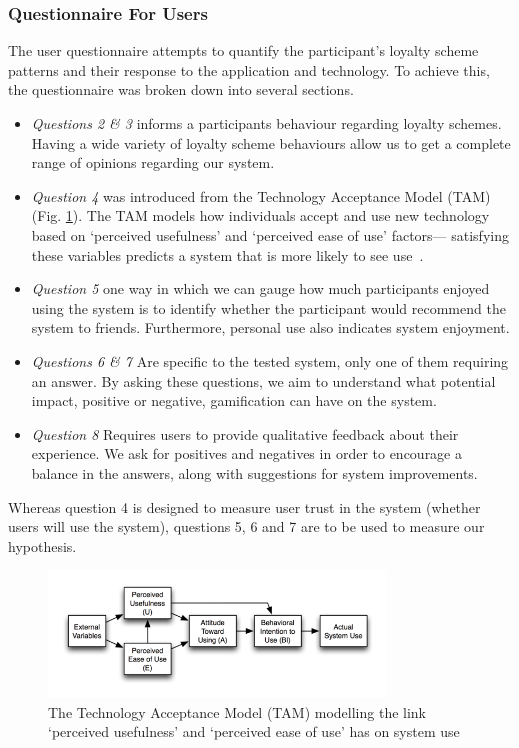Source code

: \subsubsection{Questionnaire For Users}
The user questionnaire attempts to quantify the participant's loyalty scheme patterns and their response to the application and technology. To achieve this, the questionnaire was broken down into several sections.
\begin{itemize}
	\item \emph{Questions 2 \& 3} informs a participants behaviour regarding loyalty schemes. Having a wide variety of loyalty scheme behaviours allow us to get a complete range of opinions regarding our system.
	\item \emph{Question 4} was introduced from the Technology Acceptance Model (TAM)~\cite{tam} (Fig. \ref{fig:TAM}). The TAM models how individuals accept and use new technology based on `perceived usefulness' and `perceived ease of use' factors--- satisfying these variables predicts a system that is more likely to see use~\cite{tam}.
	\item \emph{Question 5} one way in which we can gauge how much participants enjoyed using the system is to identify whether the participant would recommend the system to friends. Furthermore, personal use also indicates system enjoyment.  
	\item \emph{Questions 6 \& 7} Are specific to the tested system, only one of them requiring an answer. By asking these questions, we aim to understand what potential impact, positive or negative, gamification can have on the system. 
	\item \emph{Question 8} Requires users to provide qualitative feedback about their experience. We ask for positives and negatives in order to encourage a balance in the answers, along with suggestions for system improvements.
\end{itemize}

Whereas question 4 is designed to measure user trust in the system (whether users will use the system), questions 5, 6 and 7 are to be used to measure our hypothesis.

\begin{figure}[H]
 \centering
  \includegraphics[width=0.80\textwidth]{img/TAM.png}
     \caption{The Technology Acceptance Model (TAM) modelling the link `perceived usefulness' and `perceived ease of use' has on system use }
     \label{fig:TAM}
\end{figure}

*WORK REQUEST*.
Give exactly those lines of the listing that run from its first line through the line with "indicates system enjoyment.", leaving each picture out.

*RESPONSE TO THIS TASK*.
Source code

: \subsubsection{Questionnaire For Users}
The user questionnaire attempts to quantify the participant's loyalty scheme patterns and their response to the application and technology. To achieve this, the questionnaire was broken down into several sections.
\begin{itemize}
	\item \emph{Questions 2 \& 3} informs a participants behaviour regarding loyalty schemes. Having a wide variety of loyalty scheme behaviours allow us to get a complete range of opinions regarding our system.
	\item \emph{Question 4} was introduced from the Technology Acceptance Model (TAM)~\cite{tam} (Fig. \ref{fig:TAM}). The TAM models how individuals accept and use new technology based on `perceived usefulness' and `perceived ease of use' factors--- satisfying these variables predicts a system that is more likely to see use~\cite{tam}.
	\item \emph{Question 5} one way in which we can gauge how much participants enjoyed using the system is to identify whether the participant would recommend the system to friends. Furthermore, personal use also indicates system enjoyment.  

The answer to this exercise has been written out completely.